In the dataset we selected, each word was judged on average by 388 participants (282 from the USA and 106 from the UK). The percentages of people indicating they knew the word ranged from 2% (for stotinka, adyta, kahikatea, gomuti, arseniuret, alsike, . . .) to 100% (. . . , you, young, yourself, zone, zoned). Figure 1 shows the distribution of percentages known. The vast majority of words were known to 90% or more of the participants.
Because the distribution of percentages known was very right-skewed and did not differentiate much between well-known words, it was useful to apply a probit transformation to the percentages (Brysbaert et al., 2016b). The probit function translates percentages known to z values on the basis of the cumulative normal distribution. That is, a word known by 2.5% of the participants would have a word prevalence of – 1.96; a word known by 97.5% of the participants would have a prevalence of + 1.96. Because a word known by 0% of participants would return a prevalence score of – ∞ and a percentage known of 100% would return a prevalence score of + ∞, the range was reduced to percentages known from 0.5% (prevalence = – 2.576) to 99.5% (prevalence = + 2.576). Figure 22 shows the distribution of prevalence scores for the total list of words.

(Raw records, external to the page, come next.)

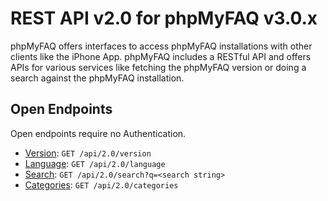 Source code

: # REST API v2.0 for phpMyFAQ v3.0.x

phpMyFAQ offers interfaces to access phpMyFAQ installations with other clients like the iPhone App. phpMyFAQ includes a
RESTful API and offers APIs for various services like fetching the phpMyFAQ version or doing a search against the
phpMyFAQ installation.

## Open Endpoints

Open endpoints require no Authentication.

- [Version](api-docs/version.md): `GET /api/2.0/version`
- [Language](api-docs/language.md): `GET /api/2.0/language`
- [Search](api-docs/search.md): `GET /api/2.0/search?q=<search string>`
- [Categories](api-docs/categories.md): `GET /api/2.0/categories`
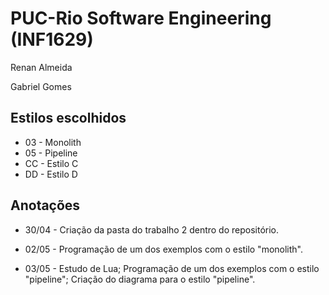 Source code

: # PUC-Rio Software Engineering (INF1629)

Renan Almeida

Gabriel Gomes

## Estilos escolhidos

- 03 - Monolith
- 05 - Pipeline
- CC - Estilo C
- DD - Estilo D

## Anotações

- 30/04 - Criação da pasta do trabalho 2 dentro do repositório.

- 02/05 - Programação de um dos exemplos com o estilo "monolith".

- 03/05 - Estudo de Lua; Programação de um dos exemplos com o estilo "pipeline";
Criação do diagrama para o estilo "pipeline". 
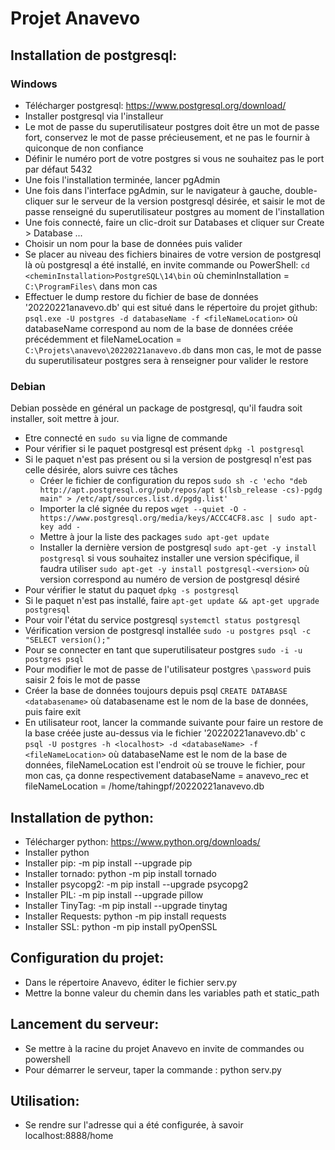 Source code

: # Projet Anavevo

## Installation de postgresql:

### Windows
* Télécharger postgresql: https://www.postgresql.org/download/
* Installer postgresql via l'installeur
* Le mot de passe du superutilisateur postgres doit être un mot de passe fort, conservez le mot de passe précieusement, et ne pas le fournir à quiconque de non confiance
* Définir le numéro port de votre postgres si vous ne souhaitez pas le port par défaut 5432
* Une fois l'installation terminée, lancer pgAdmin
* Une fois dans l'interface pgAdmin, sur le navigateur à gauche, double-cliquer sur le serveur de la version postgresql désirée, et saisir le mot de passe renseigné du superutilisateur postgres au moment de l'installation
* Une fois connecté, faire un clic-droit sur Databases et cliquer sur Create > Database ...
* Choisir un nom pour la base de données puis valider
* Se placer au niveau des fichiers binaires de votre version de postgresql là où postgresql a été installé, en invite commande ou PowerShell:
`cd <cheminInstallation>PostgreSQL\14\bin` où cheminInstallation = `C:\ProgramFiles\` dans mon cas
* Effectuer le dump restore du fichier de base de données '20220221anavevo.db' qui est situé dans le répertoire du projet github: 
`psql.exe -U postgres -d databaseName -f <fileNameLocation>` où databaseName correspond au nom de la base de données créée précédemment et fileNameLocation = `C:\Projets\anavevo\20220221anavevo.db` dans mon cas, le mot de passe du superutilisateur postgres sera à renseigner pour valider le restore

### Debian
Debian possède en général un package de postgresql, qu'il faudra soit installer, soit mettre à jour.
* Etre connecté en `sudo su` via ligne de commande
* Pour vérifier si le paquet postgresql est présent `dpkg -l postgresql`
* Si le paquet n'est pas présent ou si la version de postgresql n'est pas celle désirée, alors suivre ces tâches 
    * Créer le fichier de configuration du repos `sudo sh -c 'echo "deb http://apt.postgresql.org/pub/repos/apt $(lsb_release -cs)-pgdg main" > /etc/apt/sources.list.d/pgdg.list'` 
    * Importer la clé signée du repos `wget --quiet -O - https://www.postgresql.org/media/keys/ACCC4CF8.asc | sudo apt-key add -`
    * Mettre à jour la liste des packages `sudo apt-get update`
    * Installer la dernière version de postgresql `sudo apt-get -y install postgresql` si vous souhaitez installer une version spécifique, il faudra utiliser `sudo apt-get -y install postgresql-<version>` où version correspond au numéro de version de postgresql désiré
* Pour vérifier le statut du paquet `dpkg -s postgresql`
* Si le paquet n'est pas installé, faire `apt-get update && apt-get upgrade postgresql`
* Pour voir l'état du service postgresql `systemctl status postgresql`
* Vérification version de postgresql installée `sudo -u postgres psql -c "SELECT version();"`
* Pour se connecter en tant que superutilisateur postgres `sudo -i -u postgres psql`
* Pour modifier le mot de passe de l'utilisateur postgres `\password` puis saisir 2 fois le mot de passe
* Créer la base de données toujours depuis psql `CREATE DATABASE <databasename>` où databasename est le nom de la base de données, puis faire exit
* En utilisateur root, lancer la commande suivante pour faire un restore de la base créée juste au-dessus via le fichier '20220221anavevo.db' c `psql -U postgres -h <localhost> -d <databaseName> -f <fileNameLocation>` où databaseName est le nom de la base de données, fileNameLocation est l'endroit où se trouve le fichier, pour mon cas, ça donne respectivement databaseName = anavevo_rec et fileNameLocation = /home/tahingpf/20220221anavevo.db

## Installation de python:
* Télécharger python: https://www.python.org/downloads/
* Installer python
* Installer pip: -m pip install --upgrade pip
* Installer tornado: python -m pip install tornado
* Installer psycopg2: -m pip install --upgrade psycopg2
* Installer PIL: -m pip install --upgrade pillow
* Installer TinyTag: -m pip install --upgrade tinytag
* Installer Requests: python -m pip install requests
* Installer SSL: python -m pip install pyOpenSSL

## Configuration du projet:
* Dans le répertoire Anavevo, éditer le fichier serv.py
* Mettre la bonne valeur du chemin dans les variables path et static_path

## Lancement du serveur:
* Se mettre à la racine du projet Anavevo en invite de commandes ou powershell
* Pour démarrer le serveur, taper la commande : python serv.py 

## Utilisation:
* Se rendre sur l'adresse qui a été configurée, à savoir localhost:8888/home


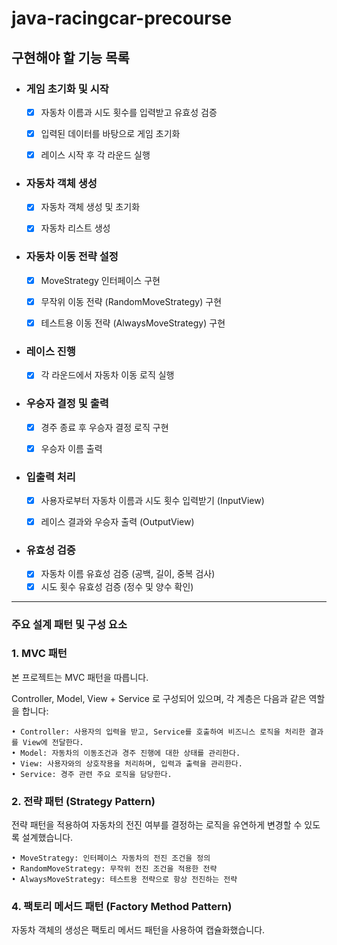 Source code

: # java-racingcar-precourse

## 구현해야 할 기능 목록

- ### 게임 초기화 및 시작
    - [x] 자동차 이름과 시도 횟수를 입력받고 유효성 검증
    - [x] 입력된 데이터를 바탕으로 게임 초기화
    - [x] 레이스 시작 후 각 라운드 실행
  

- ### 자동차 객체 생성
    - [x] 자동차 객체 생성 및 초기화
    - [x] 자동차 리스트 생성
  

- ### 자동차 이동 전략 설정
    - [x] MoveStrategy 인터페이스 구현
    - [x] 무작위 이동 전략 (RandomMoveStrategy) 구현
    - [x] 테스트용 이동 전략 (AlwaysMoveStrategy) 구현


- ### 레이스 진행
    - [x] 각 라운드에서 자동차 이동 로직 실행
  

- ### 우승자 결정 및 출력
    - [x] 경주 종료 후 우승자 결정 로직 구현
    - [x] 우승자 이름 출력
  

- ### 입출력 처리
    - [x] 사용자로부터 자동차 이름과 시도 횟수 입력받기 (InputView)
    - [x] 레이스 결과와 우승자 출력 (OutputView)
  

- ### 유효성 검증
    - [x] 자동차 이름 유효성 검증 (공백, 길이, 중복 검사)
    - [x] 시도 횟수 유효성 검증 (정수 및 양수 확인)

---
### 주요 설계 패턴 및 구성 요소

### 1. MVC 패턴

본 프로젝트는 MVC 패턴을 따릅니다. 

Controller, Model, View + Service 로 구성되어 있으며, 각 계층은 다음과 같은 역할을 합니다:

	• Controller: 사용자의 입력을 받고, Service를 호출하여 비즈니스 로직을 처리한 결과를 View에 전달한다.
	• Model: 자동차의 이동조건과 경주 진행에 대한 상태를 관리한다.
	• View: 사용자와의 상호작용을 처리하며, 입력과 출력을 관리한다.
    • Service: 경주 관련 주요 로직을 담당한다.


### 2. 전략 패턴 (Strategy Pattern)

전략 패턴을 적용하여 자동차의 전진 여부를 결정하는 로직을 유연하게 변경할 수 있도록 설계했습니다.

	• MoveStrategy: 인터페이스 자동차의 전진 조건을 정의
	• RandomMoveStrategy: 무작위 전진 조건을 적용한 전략
	• AlwaysMoveStrategy: 테스트용 전략으로 항상 전진하는 전략

### 4. 팩토리 메서드 패턴 (Factory Method Pattern)

자동차 객체의 생성은 팩토리 메서드 패턴을 사용하여 캡슐화했습니다.

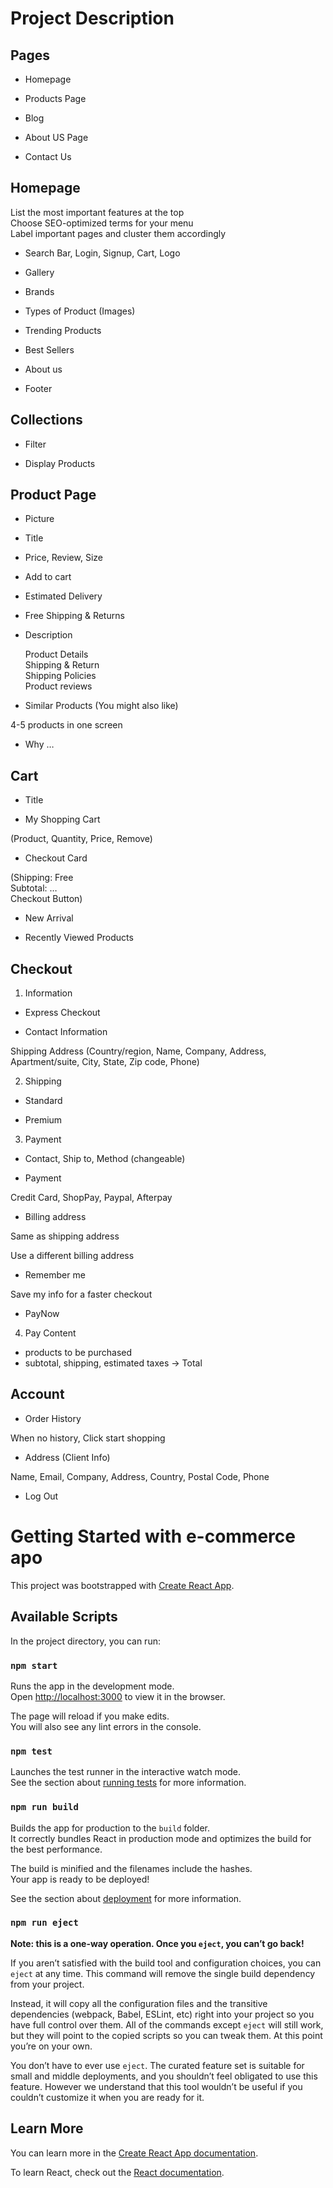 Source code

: # Project Description

## Pages

- Homepage

- Products Page

- Blog

- About US Page

- Contact Us

## Homepage

List the most important features at the top <br>
Choose SEO-optimized terms for your menu <br>
Label important pages and cluster them accordingly <br>

- Search Bar, Login, Signup, Cart, Logo

- Gallery

- Brands

- Types of Product (Images)

- Trending Products

- Best Sellers

- About us

- Footer

## Collections

- Filter

- Display Products

## Product Page

- Picture

- Title

- Price, Review, Size

- Add to cart

- Estimated Delivery

- Free Shipping & Returns

- Description

  Product Details<br>
  Shipping & Return<br>
  Shipping Policies<br>
  Product reviews<br>

- Similar Products (You might also like)

 4-5 products in one screen

- Why …

## Cart
- Title

- My Shopping Cart

(Product, Quantity, Price, Remove)

- Checkout Card

(Shipping: Free <br>
Subtotal: … <br>
Checkout Button) <br>

- New Arrival

- Recently Viewed Products

## Checkout
1. Information

- Express Checkout

- Contact Information

 Shipping Address (Country/region, Name, Company, Address, Apartment/suite, City, State, Zip code, Phone)

2. Shipping

- Standard

- Premium

3. Payment

- Contact, Ship to, Method (changeable)

- Payment 

Credit Card, ShopPay, Paypal, Afterpay

- Billing address

Same as shipping address

Use a different billing address

- Remember me

Save my info for a faster checkout

- PayNow

4. Pay Content
- products to be purchased
- subtotal, shipping, estimated taxes -> Total

## Account
- Order History

 When no history, Click start shopping

- Address (Client Info)
 
 Name, Email, Company, Address, Country, Postal Code, Phone

- Log Out


# Getting Started with e-commerce apo

This project was bootstrapped with [Create React App](https://github.com/facebook/create-react-app).

## Available Scripts

In the project directory, you can run:

### `npm start`

Runs the app in the development mode.\
Open [http://localhost:3000](http://localhost:3000) to view it in the browser.

The page will reload if you make edits.\
You will also see any lint errors in the console.

### `npm test`

Launches the test runner in the interactive watch mode.\
See the section about [running tests](https://facebook.github.io/create-react-app/docs/running-tests) for more information.

### `npm run build`

Builds the app for production to the `build` folder.\
It correctly bundles React in production mode and optimizes the build for the best performance.

The build is minified and the filenames include the hashes.\
Your app is ready to be deployed!

See the section about [deployment](https://facebook.github.io/create-react-app/docs/deployment) for more information.

### `npm run eject`

**Note: this is a one-way operation. Once you `eject`, you can’t go back!**

If you aren’t satisfied with the build tool and configuration choices, you can `eject` at any time. This command will remove the single build dependency from your project.

Instead, it will copy all the configuration files and the transitive dependencies (webpack, Babel, ESLint, etc) right into your project so you have full control over them. All of the commands except `eject` will still work, but they will point to the copied scripts so you can tweak them. At this point you’re on your own.

You don’t have to ever use `eject`. The curated feature set is suitable for small and middle deployments, and you shouldn’t feel obligated to use this feature. However we understand that this tool wouldn’t be useful if you couldn’t customize it when you are ready for it.

## Learn More

You can learn more in the [Create React App documentation](https://facebook.github.io/create-react-app/docs/getting-started).

To learn React, check out the [React documentation](https://reactjs.org/).
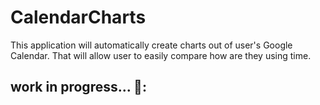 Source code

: # CalendarCharts
This application will automatically create charts out of user's Google Calendar.
That will allow user to easily compare how are they using time.


## work in progress... :wrench::
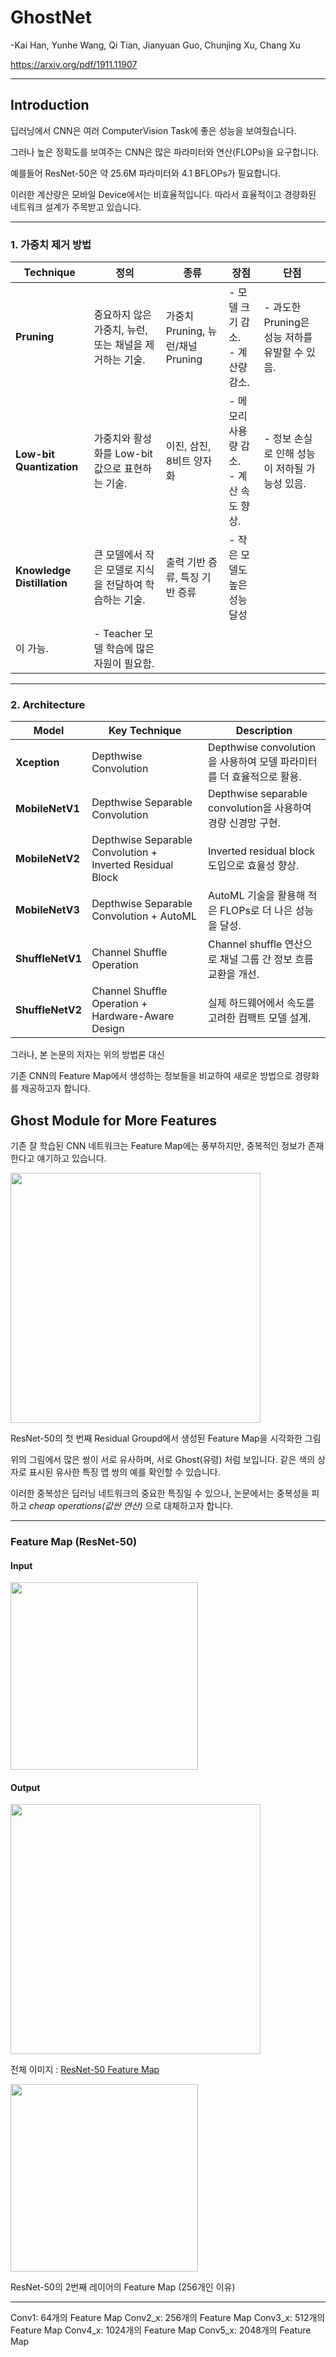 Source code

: # GhostNet

-Kai Han, Yunhe Wang, Qi Tian, Jianyuan Guo, Chunjing Xu, Chang Xu

https://arxiv.org/pdf/1911.11907
___

## Introduction

딥러닝에서 CNN은 여러 ComputerVision Task에 좋은 성능을 보여줬습니다.

그러나 높은 정확도를 보여주는 CNN은 많은 파라미터와 연산(FLOPs)을 요구합니다.

예를들어 ResNet-50은 약 25.6M 파라미터와 4.1 BFLOPs가 필요합니다.

이러한 계산량은 모바일 Device에서는 비효율적입니다. 따라서 효율적이고 경량화된 네트워크 설계가 주목받고 있습니다.

---
### 1. 가중치 제거 방법

| **Technique**         | **정의**                                                    | **종류**                                 | **장점**                                             | **단점**                                         |
|------------------------|------------------------------------------------------------|------------------------------------------|-----------------------------------------------------|------------------------------------------------|
| **Pruning**            | 중요하지 않은 가중치, 뉴런, 또는 채널을 제거하는 기술.       | 가중치 Pruning, 뉴런/채널 Pruning         | - 모델 크기 감소.<br>- 계산량 감소.                  | - 과도한 Pruning은 성능 저하를 유발할 수 있음.  |
| **Low-bit Quantization** | 가중치와 활성화를 Low-bit 값으로 표현하는 기술.               | 이진, 삼진, 8비트 양자화                  | - 메모리 사용량 감소.<br>- 계산 속도 향상.             | - 정보 손실로 인해 성능이 저하될 가능성 있음.   |
| **Knowledge Distillation** | 큰 모델에서 작은 모델로 지식을 전달하여 학습하는 기술.        | 출력 기반 증류, 특징 기반 증류             | - 작은 모델도 높은 성능 달성
이 가능.                | - Teacher 모델 학습에 많은 자원이 필요함.       |

---
### 2. Architecture

| **Model**             | **Key Technique**                         | **Description**                                                                 |
|-----------------------|-------------------------------------------|---------------------------------------------------------------------------------|
| **Xception**          | Depthwise Convolution                    | Depthwise convolution을 사용하여 모델 파라미터를 더 효율적으로 활용.             |
| **MobileNetV1**       | Depthwise Separable Convolution          | Depthwise separable convolution을 사용하여 경량 신경망 구현.                    |
| **MobileNetV2**       | Depthwise Separable Convolution + Inverted Residual Block | Inverted residual block 도입으로 효율성 향상.                                  |
| **MobileNetV3**       | Depthwise Separable Convolution + AutoML | AutoML 기술을 활용해 적은 FLOPs로 더 나은 성능을 달성.                          |
| **ShuffleNetV1**      | Channel Shuffle Operation                | Channel shuffle 연산으로 채널 그룹 간 정보 흐름 교환을 개선.                    |
| **ShuffleNetV2**      | Channel Shuffle Operation + Hardware-Aware Design | 실제 하드웨어에서 속도를 고려한 컴팩트 모델 설계.                             |

그러나, 본 논문의 저자는 위의 방법론 대신

기존 CNN의 Feature Map에서 생성하는 정보들을 비교하여 새로운 방법으로 경량화를 제공하고자 합니다.


## Ghost Module for More Features

기존 잘 학습된 CNN 네트워크는 Feature Map에는 풍부하지만, 중복적인 정보가 존재한다고 얘기하고 있습니다.

<img src="https://github.com/user-attachments/assets/594f54f0-b35a-4fa7-8f0c-124bcaab7c62" width=400>

ResNet-50의 첫 번째 Residual Groupd에서 생성된 Feature Map을 시각화한 그림

위의 그림에서 많은 쌍이 서로 유사하며, 서로 Ghost(유령) 처럼 보입니다.
같은 색의 상자로 표시된 유사한 특징 맵 쌍의 예를 확인할 수 있습니다.

이러한 중복성은 딥러닝 네트워크의 중요한 특징일 수 있으나, 논문에서는 중복성을 피하고 *cheap operations(값싼 연산)* 으로 대체하고자 합니다.

---
### Feature Map (ResNet-50)

#### Input

<img src="https://github.com/user-attachments/assets/6a60586f-a758-4316-99ae-03218b28dfb0" width=300>

#### Output

<img src="https://github.com/user-attachments/assets/c727a7a5-fad2-442c-a10e-870a794ce07d" width=400>

전체 이미지 : [ResNet-50 Feature Map](img/ResNet-50_feature_map.png)

<img src="https://github.com/user-attachments/assets/660eb7f9-b274-4189-b9f8-ad286f004761" width=300>

ResNet-50의 2번째 레이어의 Feature Map (256개인 이유)






---




Conv1: 64개의 Feature Map
Conv2_x: 256개의 Feature Map
Conv3_x: 512개의 Feature Map
Conv4_x: 1024개의 Feature Map
Conv5_x: 2048개의 Feature Map

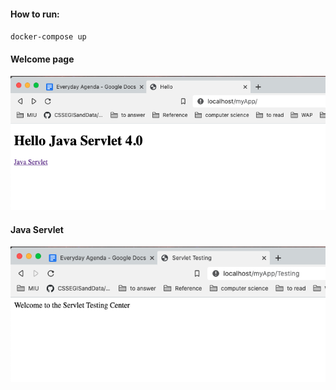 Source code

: #### How to run:

`docker-compose up`

#### Welcome page
![Image of index](src/myApp/images/index.png)

#### Java Servlet
![Image of index](src/myApp/images/servlet.png)
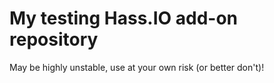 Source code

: # My testing Hass.IO add-on repository
May be highly unstable, use at your own risk (or better don't)!
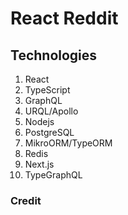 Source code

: # React Reddit



## Technologies 

1. React
2. TypeScript
3. GraphQL
4. URQL/Apollo
5. Nodejs
6. PostgreSQL
7. MikroORM/TypeORM
8. Redis
9. Next.js
10. TypeGraphQL

### Credit
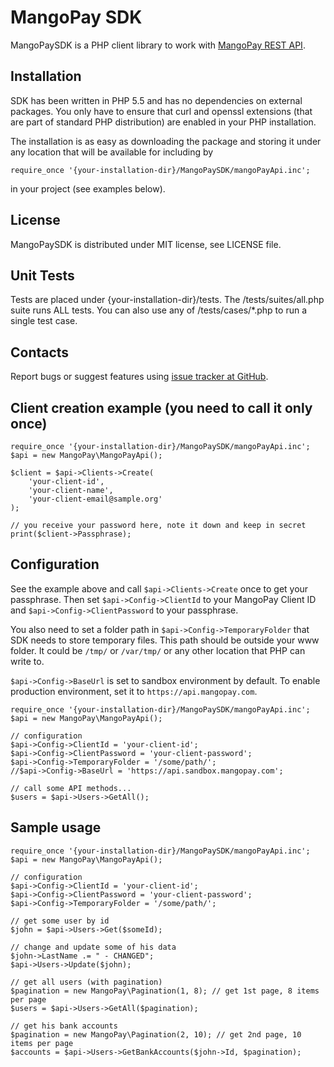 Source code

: MangoPay SDK
=================================================
MangoPaySDK is a PHP client library to work with
[MangoPay REST API](http://docs.mangopay.com/api-references/).


Installation
-------------------------------------------------
SDK has been written in PHP 5.5 and has no dependencies on external packages.
You only have to ensure that curl and openssl extensions (that are part of
standard PHP distribution) are enabled in your PHP installation.

The installation is as easy as downloading the package and storing it
under any location that will be available for including by

    require_once '{your-installation-dir}/MangoPaySDK/mangoPayApi.inc';

in your project (see examples below).


License
-------------------------------------------------
MangoPaySDK is distributed under MIT license, see LICENSE file.


Unit Tests
-------------------------------------------------
Tests are placed under {your-installation-dir}/tests.
The /tests/suites/all.php suite runs ALL tests.
You can also use any of /tests/cases/*.php to run a single test case.


Contacts
-------------------------------------------------
Report bugs or suggest features using
[issue tracker at GitHub](https://github.com/MangoPay/mangopay2-php-sdk).


Client creation example (you need to call it only once)
-------------------------------------------------

    require_once '{your-installation-dir}/MangoPaySDK/mangoPayApi.inc';
    $api = new MangoPay\MangoPayApi();

    $client = $api->Clients->Create(
        'your-client-id', 
        'your-client-name', 
        'your-client-email@sample.org'
    );

    // you receive your password here, note it down and keep in secret
    print($client->Passphrase);


Configuration
-------------------------------------------------
See the example above and call `$api->Clients->Create` once to get your passphrase.
Then set `$api->Config->ClientId` to your MangoPay Client ID and 
`$api->Config->ClientPassword` to your passphrase.

You also need to set a folder path in `$api->Config->TemporaryFolder` that SDK needs 
to store temporary files. This path should be outside your www folder.
It could be `/tmp/` or `/var/tmp/` or any other location that PHP can write to.

`$api->Config->BaseUrl` is set to sandbox environment by default. To enable production
environment, set it to `https://api.mangopay.com`.

    require_once '{your-installation-dir}/MangoPaySDK/mangoPayApi.inc';
    $api = new MangoPay\MangoPayApi();

    // configuration
    $api->Config->ClientId = 'your-client-id';
    $api->Config->ClientPassword = 'your-client-password';
    $api->Config->TemporaryFolder = '/some/path/';
    //$api->Config->BaseUrl = 'https://api.sandbox.mangopay.com';

    // call some API methods...
    $users = $api->Users->GetAll();


Sample usage
-------------------------------------------------

    require_once '{your-installation-dir}/MangoPaySDK/mangoPayApi.inc';
    $api = new MangoPay\MangoPayApi();

    // configuration
    $api->Config->ClientId = 'your-client-id';
    $api->Config->ClientPassword = 'your-client-password';
    $api->Config->TemporaryFolder = '/some/path/';

    // get some user by id
    $john = $api->Users->Get($someId);

    // change and update some of his data
    $john->LastName .= " - CHANGED";
    $api->Users->Update($john);

    // get all users (with pagination)
    $pagination = new MangoPay\Pagination(1, 8); // get 1st page, 8 items per page
    $users = $api->Users->GetAll($pagination);

    // get his bank accounts
    $pagination = new MangoPay\Pagination(2, 10); // get 2nd page, 10 items per page
    $accounts = $api->Users->GetBankAccounts($john->Id, $pagination);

Word prevalence has negative values for words known by less than 50% of participants. This may be confusing at first sight, but it is rather informative. All words with negative prevalence scores are uninteresting for experiments with RTs (because these words are not known well enough), but they are interesting for word-learning experiments and experiments capitalizing on differences in accuracy.
Although the US word prevalence and the UK prevalence scores correlated r = .93 with each other, a few words did differ in prevalence between the two countries, due to cultural differences. Table 1 gives a list of the extreme cases. If researchers want to collect or analyze data from one country only, it will be useful to exclude the deviating words or to use country-specific word prevalence data.
Similarly, although the word prevalence scores correlate r = .97 between men and women, some words also deviate here, as can be seen in Table 2. These deviations tend to follow gender differences in interests (games, weapons, and technical matters for males; food, clothing, and flowers for females). The high correlations between the US and the UK measures and between males and females indicate that the reliability of the prevalence measure is very high (with .93 as the lower limit).
Uses of the word prevalence measure
Word prevalence as a predictor variable
By its nature, word prevalence will be a good predictor of word difficulty. Experimenters interested in word processing times naturally want to avoid stimuli that are unknown to many of the participants. This can now be achieved easily, by only using words with a percentage known of 95% or more (a prevalence of 1.60 or more). Similarly, word prevalence can be used as an estimate of word difficulty for vocabulary tests. By ordering the words according to word prevalence (and word frequency), it is possible to delineate word difficulty bands, which can be used when selecting stimuli.
Word prevalence is also likely to be of interest to natural language processing researchers writing algorithms to gauge the difficulty of texts. At present, word frequency is used as a proxy of word difficulty (e.g., Benjamin, 2012; De Clercq & Hoste, 2016; Hancke, Vajjala, & Meurers, 2012). Word prevalence is likely to be a better measure, given that it does not completely reduce to differences in word frequency.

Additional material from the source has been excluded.